- Hendrickson, Hendrick and Waldur, Farm
- U.S. National Register of Historic Places
- Location: On South Dakota Highway 28, about 2 miles (3.2 km) west of Lake Norden, South Dakota
- Coordinates: 44°35′06″N 97°15′26″W﻿ / ﻿44.58500°N 97.25722°W
- Area: 4 acres (1.6 ha)
- Built: 1881
- Built by: Lethola, Henry; Kangas, Erick
- MPS: Architecture of Finnish Settlement TR
- NRHP reference No.: 85003485
- Added to NRHP: November 13, 1985

= Hendrick and Waldur Hendrickson Farm =

The Hendrick and Waldur Hendrickson Farm, on South Dakota Highway 28 near Lake Norden, South Dakota, was listed on the National Register of Historic Places in 1985. It has also been known as the Henry Lehtola Farm. the listing included six contributing buildings and a contributing structure.
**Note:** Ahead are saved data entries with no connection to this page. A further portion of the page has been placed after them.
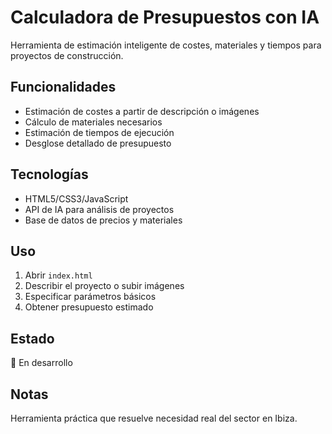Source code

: # Calculadora de Presupuestos con IA

Herramienta de estimación inteligente de costes, materiales y tiempos para proyectos de construcción.

## Funcionalidades

- Estimación de costes a partir de descripción o imágenes
- Cálculo de materiales necesarios
- Estimación de tiempos de ejecución
- Desglose detallado de presupuesto

## Tecnologías

- HTML5/CSS3/JavaScript
- API de IA para análisis de proyectos
- Base de datos de precios y materiales

## Uso

1. Abrir `index.html`
2. Describir el proyecto o subir imágenes
3. Especificar parámetros básicos
4. Obtener presupuesto estimado

## Estado

🚧 En desarrollo

## Notas

Herramienta práctica que resuelve necesidad real del sector en Ibiza.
The house existing in 1985 was the third on the property, built in 1895–1896. Preceding residences where a dugout and a sod house which were demolished. It is a one-and-a-half-story frame hall/parlor plan house.

The farm complex includes a sauna building with an attached chicken coop. This is covered in wood shingles and sits upon a stone foundation. It is 14.5 ft long, with sauna portion 10.4 ft wide and the shed addition approximately 12.25 ft wide.